Task requirements: Each entry is to be restated word for word, with nothing omitted.

Entries supplied:
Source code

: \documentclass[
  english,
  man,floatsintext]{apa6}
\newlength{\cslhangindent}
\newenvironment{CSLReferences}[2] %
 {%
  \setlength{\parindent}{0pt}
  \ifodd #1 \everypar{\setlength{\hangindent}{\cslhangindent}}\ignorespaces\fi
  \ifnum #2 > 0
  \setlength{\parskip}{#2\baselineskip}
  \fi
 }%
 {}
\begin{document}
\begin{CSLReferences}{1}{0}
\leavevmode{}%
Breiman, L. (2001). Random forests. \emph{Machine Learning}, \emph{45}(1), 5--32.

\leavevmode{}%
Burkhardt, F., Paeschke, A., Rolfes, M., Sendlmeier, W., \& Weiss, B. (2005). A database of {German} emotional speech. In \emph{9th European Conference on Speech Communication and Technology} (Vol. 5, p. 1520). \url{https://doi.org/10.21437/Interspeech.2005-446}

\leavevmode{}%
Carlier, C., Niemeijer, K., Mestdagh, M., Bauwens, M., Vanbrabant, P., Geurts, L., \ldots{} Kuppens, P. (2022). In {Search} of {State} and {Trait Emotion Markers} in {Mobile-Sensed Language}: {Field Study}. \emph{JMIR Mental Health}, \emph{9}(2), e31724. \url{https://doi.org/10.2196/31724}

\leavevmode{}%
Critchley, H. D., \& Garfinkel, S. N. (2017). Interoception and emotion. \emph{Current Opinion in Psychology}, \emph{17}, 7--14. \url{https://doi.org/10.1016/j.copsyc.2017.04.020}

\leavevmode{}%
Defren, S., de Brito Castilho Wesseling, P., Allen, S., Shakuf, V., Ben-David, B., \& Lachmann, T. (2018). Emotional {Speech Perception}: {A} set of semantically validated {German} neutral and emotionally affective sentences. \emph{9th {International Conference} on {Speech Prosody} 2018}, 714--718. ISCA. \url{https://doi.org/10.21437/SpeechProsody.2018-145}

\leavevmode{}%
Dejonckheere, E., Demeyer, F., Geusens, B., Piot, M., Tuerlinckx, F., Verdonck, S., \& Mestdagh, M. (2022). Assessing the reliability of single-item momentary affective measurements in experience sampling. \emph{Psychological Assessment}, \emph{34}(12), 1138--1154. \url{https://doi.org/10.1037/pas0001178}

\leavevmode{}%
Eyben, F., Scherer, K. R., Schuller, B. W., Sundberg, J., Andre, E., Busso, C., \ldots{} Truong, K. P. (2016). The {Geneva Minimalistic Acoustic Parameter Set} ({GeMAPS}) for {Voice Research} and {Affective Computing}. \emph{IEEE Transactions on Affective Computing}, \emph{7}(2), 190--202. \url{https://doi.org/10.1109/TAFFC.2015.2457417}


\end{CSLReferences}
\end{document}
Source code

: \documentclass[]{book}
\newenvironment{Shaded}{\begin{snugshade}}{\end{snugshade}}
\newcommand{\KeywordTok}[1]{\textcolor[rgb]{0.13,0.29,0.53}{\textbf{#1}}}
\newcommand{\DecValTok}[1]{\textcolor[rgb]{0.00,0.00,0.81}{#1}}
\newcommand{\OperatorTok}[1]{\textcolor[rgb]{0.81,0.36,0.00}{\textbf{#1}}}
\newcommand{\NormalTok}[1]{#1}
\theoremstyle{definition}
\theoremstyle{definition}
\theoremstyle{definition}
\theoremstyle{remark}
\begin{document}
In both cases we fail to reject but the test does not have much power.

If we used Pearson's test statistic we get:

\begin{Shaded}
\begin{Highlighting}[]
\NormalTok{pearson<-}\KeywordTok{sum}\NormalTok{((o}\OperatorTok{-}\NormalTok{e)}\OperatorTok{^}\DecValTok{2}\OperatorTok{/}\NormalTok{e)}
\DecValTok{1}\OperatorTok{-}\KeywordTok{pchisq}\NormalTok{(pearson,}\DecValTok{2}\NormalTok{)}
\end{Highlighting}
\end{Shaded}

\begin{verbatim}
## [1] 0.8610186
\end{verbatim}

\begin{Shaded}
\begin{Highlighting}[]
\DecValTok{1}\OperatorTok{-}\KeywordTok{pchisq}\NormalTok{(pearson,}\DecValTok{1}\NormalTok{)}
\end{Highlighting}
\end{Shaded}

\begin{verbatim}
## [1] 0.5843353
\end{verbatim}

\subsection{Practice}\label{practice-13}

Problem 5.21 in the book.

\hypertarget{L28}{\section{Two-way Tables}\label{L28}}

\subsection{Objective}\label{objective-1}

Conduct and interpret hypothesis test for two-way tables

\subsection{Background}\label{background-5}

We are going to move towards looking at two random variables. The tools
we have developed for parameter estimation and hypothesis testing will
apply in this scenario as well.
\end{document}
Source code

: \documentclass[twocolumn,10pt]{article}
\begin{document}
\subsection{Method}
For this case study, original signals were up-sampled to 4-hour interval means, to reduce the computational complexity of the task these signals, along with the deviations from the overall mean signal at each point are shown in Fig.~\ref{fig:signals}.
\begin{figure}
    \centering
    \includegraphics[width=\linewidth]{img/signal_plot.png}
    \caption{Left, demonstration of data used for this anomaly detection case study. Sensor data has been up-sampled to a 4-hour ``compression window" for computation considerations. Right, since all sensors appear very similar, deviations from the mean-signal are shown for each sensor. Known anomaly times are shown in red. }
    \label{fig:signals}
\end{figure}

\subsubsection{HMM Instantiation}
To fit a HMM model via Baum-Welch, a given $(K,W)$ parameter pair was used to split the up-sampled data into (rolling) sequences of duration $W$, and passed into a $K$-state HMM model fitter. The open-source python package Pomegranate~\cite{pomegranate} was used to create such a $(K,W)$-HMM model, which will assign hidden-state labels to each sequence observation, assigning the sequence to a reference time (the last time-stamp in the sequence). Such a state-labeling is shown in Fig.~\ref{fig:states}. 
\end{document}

Final answer:
Source code

: \documentclass[
  english,
  man,floatsintext]{apa6}
\newlength{\cslhangindent}
\newenvironment{CSLReferences}[2] %
 {%
  \setlength{\parindent}{0pt}
  \ifodd #1 \everypar{\setlength{\hangindent}{\cslhangindent}}\ignorespaces\fi
  \ifnum #2 > 0
  \setlength{\parskip}{#2\baselineskip}
  \fi
 }%
 {}
\begin{document}
\begin{CSLReferences}{1}{0}
\leavevmode{}%
Breiman, L. (2001). Random forests. \emph{Machine Learning}, \emph{45}(1), 5--32.

\leavevmode{}%
Burkhardt, F., Paeschke, A., Rolfes, M., Sendlmeier, W., \& Weiss, B. (2005). A database of {German} emotional speech. In \emph{9th European Conference on Speech Communication and Technology} (Vol. 5, p. 1520). \url{https://doi.org/10.21437/Interspeech.2005-446}

\leavevmode{}%
Carlier, C., Niemeijer, K., Mestdagh, M., Bauwens, M., Vanbrabant, P., Geurts, L., \ldots{} Kuppens, P. (2022). In {Search} of {State} and {Trait Emotion Markers} in {Mobile-Sensed Language}: {Field Study}. \emph{JMIR Mental Health}, \emph{9}(2), e31724. \url{https://doi.org/10.2196/31724}

\leavevmode{}%
Critchley, H. D., \& Garfinkel, S. N. (2017). Interoception and emotion. \emph{Current Opinion in Psychology}, \emph{17}, 7--14. \url{https://doi.org/10.1016/j.copsyc.2017.04.020}

\leavevmode{}%
Defren, S., de Brito Castilho Wesseling, P., Allen, S., Shakuf, V., Ben-David, B., \& Lachmann, T. (2018). Emotional {Speech Perception}: {A} set of semantically validated {German} neutral and emotionally affective sentences. \emph{9th {International Conference} on {Speech Prosody} 2018}, 714--718. ISCA. \url{https://doi.org/10.21437/SpeechProsody.2018-145}

\leavevmode{}%
Dejonckheere, E., Demeyer, F., Geusens, B., Piot, M., Tuerlinckx, F., Verdonck, S., \& Mestdagh, M. (2022). Assessing the reliability of single-item momentary affective measurements in experience sampling. \emph{Psychological Assessment}, \emph{34}(12), 1138--1154. \url{https://doi.org/10.1037/pas0001178}

\leavevmode{}%
Eyben, F., Scherer, K. R., Schuller, B. W., Sundberg, J., Andre, E., Busso, C., \ldots{} Truong, K. P. (2016). The {Geneva Minimalistic Acoustic Parameter Set} ({GeMAPS}) for {Voice Research} and {Affective Computing}. \emph{IEEE Transactions on Affective Computing}, \emph{7}(2), 190--202. \url{https://doi.org/10.1109/TAFFC.2015.2457417}


\end{CSLReferences}
\end{document}
Source code

: \documentclass[]{book}
\newenvironment{Shaded}{\begin{snugshade}}{\end{snugshade}}
\newcommand{\KeywordTok}[1]{\textcolor[rgb]{0.13,0.29,0.53}{\textbf{#1}}}
\newcommand{\DecValTok}[1]{\textcolor[rgb]{0.00,0.00,0.81}{#1}}
\newcommand{\OperatorTok}[1]{\textcolor[rgb]{0.81,0.36,0.00}{\textbf{#1}}}
\newcommand{\NormalTok}[1]{#1}
\theoremstyle{definition}
\theoremstyle{definition}
\theoremstyle{definition}
\theoremstyle{remark}
\begin{document}
In both cases we fail to reject but the test does not have much power.

If we used Pearson's test statistic we get:

\begin{Shaded}
\begin{Highlighting}[]
\NormalTok{pearson<-}\KeywordTok{sum}\NormalTok{((o}\OperatorTok{-}\NormalTok{e)}\OperatorTok{^}\DecValTok{2}\OperatorTok{/}\NormalTok{e)}
\DecValTok{1}\OperatorTok{-}\KeywordTok{pchisq}\NormalTok{(pearson,}\DecValTok{2}\NormalTok{)}
\end{Highlighting}
\end{Shaded}

\begin{verbatim}
## [1] 0.8610186
\end{verbatim}

\begin{Shaded}
\begin{Highlighting}[]
\DecValTok{1}\OperatorTok{-}\KeywordTok{pchisq}\NormalTok{(pearson,}\DecValTok{1}\NormalTok{)}
\end{Highlighting}
\end{Shaded}

\begin{verbatim}
## [1] 0.5843353
\end{verbatim}

\subsection{Practice}\label{practice-13}

Problem 5.21 in the book.

\hypertarget{L28}{\section{Two-way Tables}\label{L28}}

\subsection{Objective}\label{objective-1}

Conduct and interpret hypothesis test for two-way tables

\subsection{Background}\label{background-5}

We are going to move towards looking at two random variables. The tools
we have developed for parameter estimation and hypothesis testing will
apply in this scenario as well.
\end{document}
Source code

: \documentclass[twocolumn,10pt]{article}
\begin{document}
\subsection{Method}
For this case study, original signals were up-sampled to 4-hour interval means, to reduce the computational complexity of the task these signals, along with the deviations from the overall mean signal at each point are shown in Fig.~\ref{fig:signals}.
\begin{figure}
    \centering
    \includegraphics[width=\linewidth]{img/signal_plot.png}
    \caption{Left, demonstration of data used for this anomaly detection case study. Sensor data has been up-sampled to a 4-hour ``compression window" for computation considerations. Right, since all sensors appear very similar, deviations from the mean-signal are shown for each sensor. Known anomaly times are shown in red. }
    \label{fig:signals}
\end{figure}

\subsubsection{HMM Instantiation}
To fit a HMM model via Baum-Welch, a given $(K,W)$ parameter pair was used to split the up-sampled data into (rolling) sequences of duration $W$, and passed into a $K$-state HMM model fitter. The open-source python package Pomegranate~\cite{pomegranate} was used to create such a $(K,W)$-HMM model, which will assign hidden-state labels to each sequence observation, assigning the sequence to a reference time (the last time-stamp in the sequence). Such a state-labeling is shown in Fig.~\ref{fig:states}. 
\end{document}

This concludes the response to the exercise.